Minggu, 15 Juli 2012

Secercah Surga 2


Sebenarnya aku malu, aku malu mengisi diari yang penuh omong kosong ini. Sama ketika aku masih di dunia dulu, sekarang yang entah aku ada di mana. Aku berharap masih ada di antaranya..

Aku melaju menyusur kota yang telah tua melata, aku diam menikmati hening dan imaji.. aku terhenyak kepada bualan suara pedagang angin yang membual dan menyejukkan hati. Aku sedang menikmati hidup kala itu. Kemudian aku pulang, membaca surat kabar perantauan, semua merantau kepada tulisan yang menyentuh setiap sudut kota dan berharap diperhatikannya. Semua orang bicara, bicara mengenai aku, di belakangku.  Aku melihat tindak tanduknya dan aku meminum hangat air yang disediakan pada cawan hijau bundar di mataku.. aku menikmati setiap detik klasik di hidupku kali ini. 
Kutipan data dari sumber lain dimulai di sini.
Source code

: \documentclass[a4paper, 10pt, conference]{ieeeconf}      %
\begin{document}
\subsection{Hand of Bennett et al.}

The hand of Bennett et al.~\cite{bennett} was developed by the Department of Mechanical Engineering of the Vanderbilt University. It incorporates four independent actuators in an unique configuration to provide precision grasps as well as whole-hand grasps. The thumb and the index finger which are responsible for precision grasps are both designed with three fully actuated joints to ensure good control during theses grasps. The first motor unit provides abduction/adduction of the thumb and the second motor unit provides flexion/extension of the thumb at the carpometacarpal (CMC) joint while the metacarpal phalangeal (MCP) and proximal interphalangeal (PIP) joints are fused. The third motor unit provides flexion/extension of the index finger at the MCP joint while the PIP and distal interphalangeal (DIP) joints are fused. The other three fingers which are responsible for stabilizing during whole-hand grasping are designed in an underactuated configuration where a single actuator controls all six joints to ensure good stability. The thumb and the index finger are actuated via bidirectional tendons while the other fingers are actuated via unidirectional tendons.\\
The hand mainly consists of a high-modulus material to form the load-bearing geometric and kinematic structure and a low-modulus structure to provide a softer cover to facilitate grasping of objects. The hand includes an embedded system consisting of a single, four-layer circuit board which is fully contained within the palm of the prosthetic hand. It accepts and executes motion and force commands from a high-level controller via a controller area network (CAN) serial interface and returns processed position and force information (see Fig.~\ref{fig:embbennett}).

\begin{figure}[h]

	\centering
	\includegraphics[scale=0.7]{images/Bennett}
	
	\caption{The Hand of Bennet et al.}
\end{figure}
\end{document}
Aku beranjak dan menatap langit di atas balkon rumah pohon yang aku bangun di atas sebuah pohon di pinggir tebing dengan tinggi ribuan meter menuju bawahnya. Aku menantang diriku dan melahirkan apatisme yang menantang mautku sendiri. Aku tak muda lagi. Dan aku sendiri.  

Aku menyesal beberapa bagian hidupku yang aku lewatkan dengan tidak baik-baik, aku terenyuh menatap kapal berterbangan di atas kepalaku, mereka siap menghantam dan menghancurkan kepalaku seketika. Zaman sekarang yang dulunya hanya bertambat di air, kini beterbangan merajut awan gumawan. Aku tetap memikirkan keberadaan puing-puing hidup di masa yang lampau. Aku terus meyakinkan diriku, aku masih memiliki waktu, mendaptkan kamu, entah di mananya.
Aku sempat berpikir, apabila kematian hanya berjodoh dengan yang mati. Bagaimana mungkin aku menghidupkan kembali yang sudah pergi. Aku merubah kesegalanya dalam hidupku, aku menutup dalam-dalam hatiku, aku menjadi laut yang kian dalam dan ganas, aku memanggil semua yang menginginkanku. Bukankah kamu selalu mengatakan aku laut yang memesona? Aku membangun harapan. Jadi kali ini kamu yang menyia-nyiakan aku dan hidup. Cinta memang seharusnya berbalas, bukan? Jadi aku terima dengan lapang dada. Agar suatu hari, ada satu titik kita mengenang dan jatuh cinta, membuatmu tertawa bagaimana aku dan kamu berjuang. Langit masih menantangku, ia getarkan tebing yang merayap ke telapak kakiku.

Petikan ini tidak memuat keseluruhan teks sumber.